-10- バシル1-3(3/4)
ヴィリディスから聞いた遺跡を調査し終えた俺は慎重に森の中を進み、ウェールの街に戻っ……る前に中間地点のレスタートンの街へ立ち寄った。
この街に何があるって訳じゃないが、野暮用で寄っただけだ。
そうそう、森の中では身を隠すために土色のローブを纏っていたが、街道に出るにあたり紺色のローブに着替えているからよろしくな。
何故?ただ単純に土色のローブってのは見ない色で目立つからに過ぎない。
街の中に入って目立ってしまったら俺の職業的に駄目だからな。目立たないのが一番さ。
紺色も目立つんじゃないかって?これがね、目立たないんだ。
暗い色のローブが流行っているからってのもあるけど、みんなこの無難な色を選ぶから目立たない……と言うよりも気にされないって所かな?
この街で用があるのは冒険者ギルド。
ここは手紙を届けてくれるサービスも行っている。いや、サービスじゃないな。こっちが依頼料を払って届けてもらうんだからな。
仕事を仲介する冒険者ギルトは信用第一。手紙を届けるのも一緒で信用第一。だから請け負ってると言ってもいいだろうな。
「おっと、先に手紙を出してしまわないと……」
ここまでの道中、かがり火を頼りに手紙をしたためたが、読めるだろうか?
かがり火はゆらゆらと揺れ動くから文字がぶれて見えるんだよな。それ故読みにくくなることが多々ある。
昼間に書けばと思うだろうが、事情が事情なだけに人に姿を見られたくないのだ。だから仕方なくかがり火を頼りに書いたって訳だ。

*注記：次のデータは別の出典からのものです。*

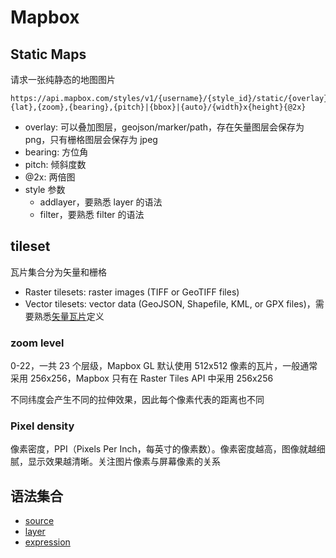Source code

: # Mapbox

## Static Maps
请求一张纯静态的地图图片

```
https://api.mapbox.com/styles/v1/{username}/{style_id}/static/{overlay}/{lon},{lat},{zoom},{bearing},{pitch}|{bbox}|{auto}/{width}x{height}{@2x}
```

* overlay: 可以叠加图层，geojson/marker/path，存在矢量图层会保存为 png，只有栅格图层会保存为 jpeg
* bearing: 方位角
* pitch: 倾斜度数
* @2x: 两倍图
* style 参数
  - addlayer，要熟悉 layer 的语法
  - filter，要熟悉 filter 的语法

## tileset

瓦片集合分为矢量和栅格

* Raster tilesets: raster images (TIFF or GeoTIFF files) 
* Vector tilesets: vector data (GeoJSON, Shapefile, KML, or GPX files)，需要熟悉[矢量瓦片](https://github.com/mapbox/vector-tile-spec?tab=readme-ov-file)定义

### zoom level

0-22，一共 23 个层级，Mapbox GL 默认使用 512x512 像素的瓦片，一般通常采用 256x256，Mapbox 只有在 Raster Tiles API 中采用 256x256

不同纬度会产生不同的拉伸效果，因此每个像素代表的距离也不同

### Pixel density

像素密度，PPI（Pixels Per Inch，每英寸的像素数）。像素密度越高，图像就越细腻，显示效果越清晰。关注图片像素与屏幕像素的关系


## 语法集合

* [source](https://docs.mapbox.com/style-spec/reference/sources/)
* [layer](https://docs.mapbox.com/style-spec/reference/layers/)
* [expression](https://docs.mapbox.com/style-spec/reference/expressions/)

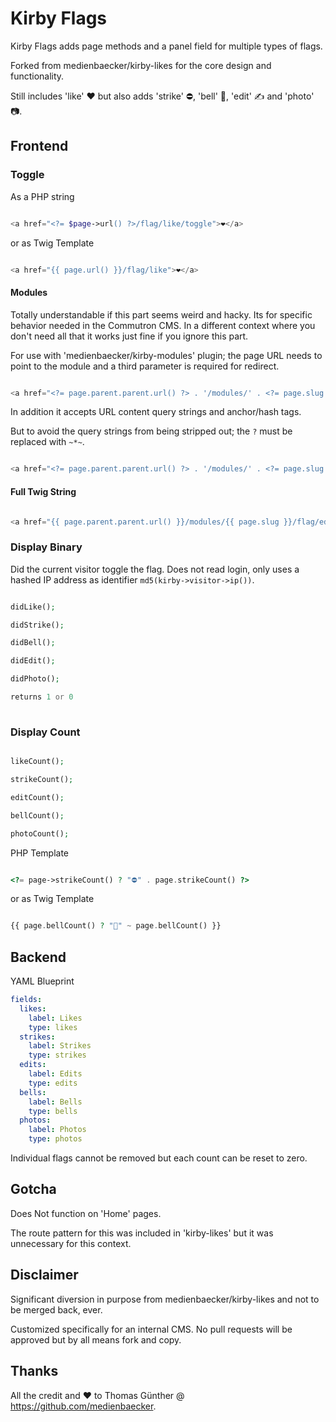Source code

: # Kirby Flags

Kirby Flags adds page methods and a panel field for multiple types of flags.

Forked from medienbaecker/kirby-likes for the core design and functionality.

Still includes 'like' ❤️ but also adds 'strike' ⛔, 'bell' 🔔, 'edit' ✍ and 'photo' 📷.




## Frontend 

### Toggle



As a PHP string

```php

<a href="<?= $page->url() ?>/flag/like/toggle">❤️</a>

```

or as Twig Template

```php

<a href="{{ page.url() }}/flag/like">❤️</a>

```



#### Modules

Totally understandable if this part seems weird and hacky. Its for specific behavior needed in the Commutron CMS. In a different context where you don't need all that it works just fine if you ignore this part.

For use with 'medienbaecker/kirby-modules' plugin; the page URL needs to point to the module and a third parameter is required for redirect.




```php

<a href="<?= page.parent.parent.url() ?> . '/modules/' . <?= page.slug ?> . '/flag/photo/ ' . <?= page.parent.parent.uri ?>">📷</a>

```



In addition it accepts URL content query strings and anchor/hash tags.

But to avoid the query strings from being stripped out; the `?` must be replaced with `~*~`.


```php

<a href="<?= page.parent.parent.url() ?> . '/modules/' . <?= page.slug ?> . '/flag/photo/ ' . <?= page.parent.parent.uri ?> . '~*~m=' . <?= page.slug ?> . '#' . <?= page.slug ?>">📷</a>

```



#### Full Twig String

```php

<a href="{{ page.parent.parent.url() }}/modules/{{ page.slug }}/flag/edit/{{ page.parent.parent.uri }}~*~m={{ page.slug }}#{{ page.slug }}">✍</a>


```



### Display Binary


Did the current visitor toggle the flag. Does not read login, only uses a hashed IP address as identifier `md5(kirby->visitor->ip())`.

```php

didLike();

didStrike();

didBell();

didEdit();

didPhoto();

returns 1 or 0
    
```




### Display Count

```php

likeCount();

strikeCount();

editCount();

bellCount();

photoCount();

```



PHP Template

```php

<?= page->strikeCount() ? "⛔" . page.strikeCount() ?>

```

or as Twig Template

```php

{{ page.bellCount() ? "🔔" ~ page.bellCount() }}

```



## Backend

YAML Blueprint

```yml
fields:
  likes:
    label: Likes
    type: likes
  strikes:
    label: Strikes
    type: strikes
  edits:
    label: Edits
    type: edits
  bells:
    label: Bells
    type: bells
  photos:
    label: Photos
    type: photos
```

Individual flags cannot be removed but each count can be reset to zero.



## Gotcha

Does Not function on 'Home' pages. 

The route pattern for this was included in 'kirby-likes' but it was unnecessary for this context.



## Disclaimer

Significant diversion in purpose from medienbaecker/kirby-likes and not to be merged back, ever.

Customized specifically for an internal CMS. No pull requests will be approved but by all means fork and copy. 



## Thanks

All the credit and ❤️ to Thomas Günther @ https://github.com/medienbaecker.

まぁ、何処かに隠れて書いても良いんだけど、出来るだけ急ぎたかったってのもある。
手紙だけだったらそこまで時間は掛からなかったが、あの資料を一緒に同封するのに説明文もしたためる必要があったからな。
夜の休憩中に書くしか無かった。
さて、そんな手紙もカウンターへ提出し、料金を払えばそれで済んでしまう。
宛先は王都にある”王立高等教育学院”のクリガーマン教授宛てだ。
ヤツとは面識はあるが、そこまで知った仲ではない。
ヴィリディスは奴の下で手伝っていた事があるらしく顔見知りにまでなっているらしいがな。
その伝手で俺も知り合ったって位だ。
よくいるだろう。
知人だと言われたけど、聞いてみれば知人の知り合いの友人の兄弟だった、とか。
それって、他人って言うんだろう。
って、ヤツ。
クリガーマン教授ってのは、教会の連中以外では遺跡調査の第一人者を自負しているらしいから、今回の手紙を送る相手としてはぴったりだろう。
それにしても、何故教会の連中は遺跡の調査などしているのだろうか?
俺も遥か昔に祝福の儀を受けたが、不思議な力を持っているのだけはわかる。
もしかして、神から遺跡調査を命ぜられた?
う~ん、あまり考えたくも無いが……。
お布施として集めた資金を遺跡調査に投じるのはどうなのかと思わない事も無いが。
それはともかく、オレの仕事は終わったから帰るとするか。
久しぶりに慣れたベッドで惰眠を貪りたいぜ。
なんやかんやあったが、俺はレスタートンの街で一泊して、ウェールの街に戻ってきた。
今は自宅のベッドで一休みしている所だ。
食事も終わったから後は寝るだけだ。
戻って来たばかりで予定は無い。
尤も、予定が入っていたらベッドでひと眠り、なんて出来ないからな。
夜半には出かけなくてはならないからな。
俺もそろそろ歳だ、引退したいとも考えている。
四十を越えて身体にガタが出始めてきた。
後進の指導をしているが、どうもねぇ……。
有望なのはいるが、まだまだなんだよなぁ。
オレの後継者を名乗らせるのは……。
まぁ、今日はゆっくりするさ。
荷物を片付けながらな。
そんな事を思いながら鼻歌交じりに外出時に使った荷物の整理を始める。
すでに日が暮れているからテントなどは干せないが、使った道具はメンテナンスをしないと行けない。
それにしてもこのナイフは使わなくてよかった。趣味に仕事を持ち込むほど俺も馬鹿じゃないからな~。
「……と言うか、この気配は何だ?」
俺は荷物整理を一旦止めると、件のナイフを腰に差し、真っ黒のローブを羽織ってこっそりと裏口から家を出たのである。